- _Exercise goal_
The line containing "6. Push to GitHub" marks the start; return it and every line after it in the listing below, exactly, through the last.

- _Source records_

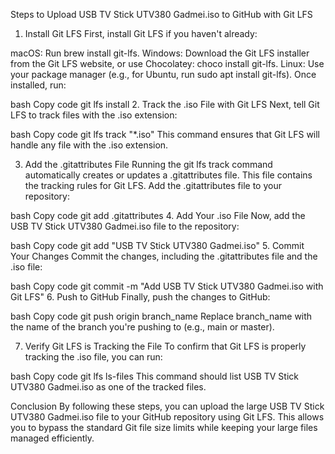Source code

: Steps to Upload USB TV Stick UTV380 Gadmei.iso to GitHub with Git LFS
1. Install Git LFS
First, install Git LFS if you haven't already:

macOS: Run brew install git-lfs.
Windows: Download the Git LFS installer from the Git LFS website, or use Chocolatey: choco install git-lfs.
Linux: Use your package manager (e.g., for Ubuntu, run sudo apt install git-lfs).
Once installed, run:

bash
Copy code
git lfs install
2. Track the .iso File with Git LFS
Next, tell Git LFS to track files with the .iso extension:

bash
Copy code
git lfs track "*.iso"
This command ensures that Git LFS will handle any file with the .iso extension.

3. Add the .gitattributes File
Running the git lfs track command automatically creates or updates a .gitattributes file. This file contains the tracking rules for Git LFS. Add the .gitattributes file to your repository:

bash
Copy code
git add .gitattributes
4. Add Your .iso File
Now, add the USB TV Stick UTV380 Gadmei.iso file to the repository:

bash
Copy code
git add "USB TV Stick UTV380 Gadmei.iso"
5. Commit Your Changes
Commit the changes, including the .gitattributes file and the .iso file:

bash
Copy code
git commit -m "Add USB TV Stick UTV380 Gadmei.iso with Git LFS"
6. Push to GitHub
Finally, push the changes to GitHub:

bash
Copy code
git push origin branch_name
Replace branch_name with the name of the branch you're pushing to (e.g., main or master).

7. Verify Git LFS is Tracking the File
To confirm that Git LFS is properly tracking the .iso file, you can run:

bash
Copy code
git lfs ls-files
This command should list USB TV Stick UTV380 Gadmei.iso as one of the tracked files.

Conclusion
By following these steps, you can upload the large USB TV Stick UTV380 Gadmei.iso file to your GitHub repository using Git LFS. This allows you to bypass the standard Git file size limits while keeping your large files managed efficiently.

- _Output of the task_
6. Push to GitHub
Finally, push the changes to GitHub:

bash
Copy code
git push origin branch_name
Replace branch_name with the name of the branch you're pushing to (e.g., main or master).

7. Verify Git LFS is Tracking the File
To confirm that Git LFS is properly tracking the .iso file, you can run:

bash
Copy code
git lfs ls-files
This command should list USB TV Stick UTV380 Gadmei.iso as one of the tracked files.

Conclusion
By following these steps, you can upload the large USB TV Stick UTV380 Gadmei.iso file to your GitHub repository using Git LFS. This allows you to bypass the standard Git file size limits while keeping your large files managed efficiently.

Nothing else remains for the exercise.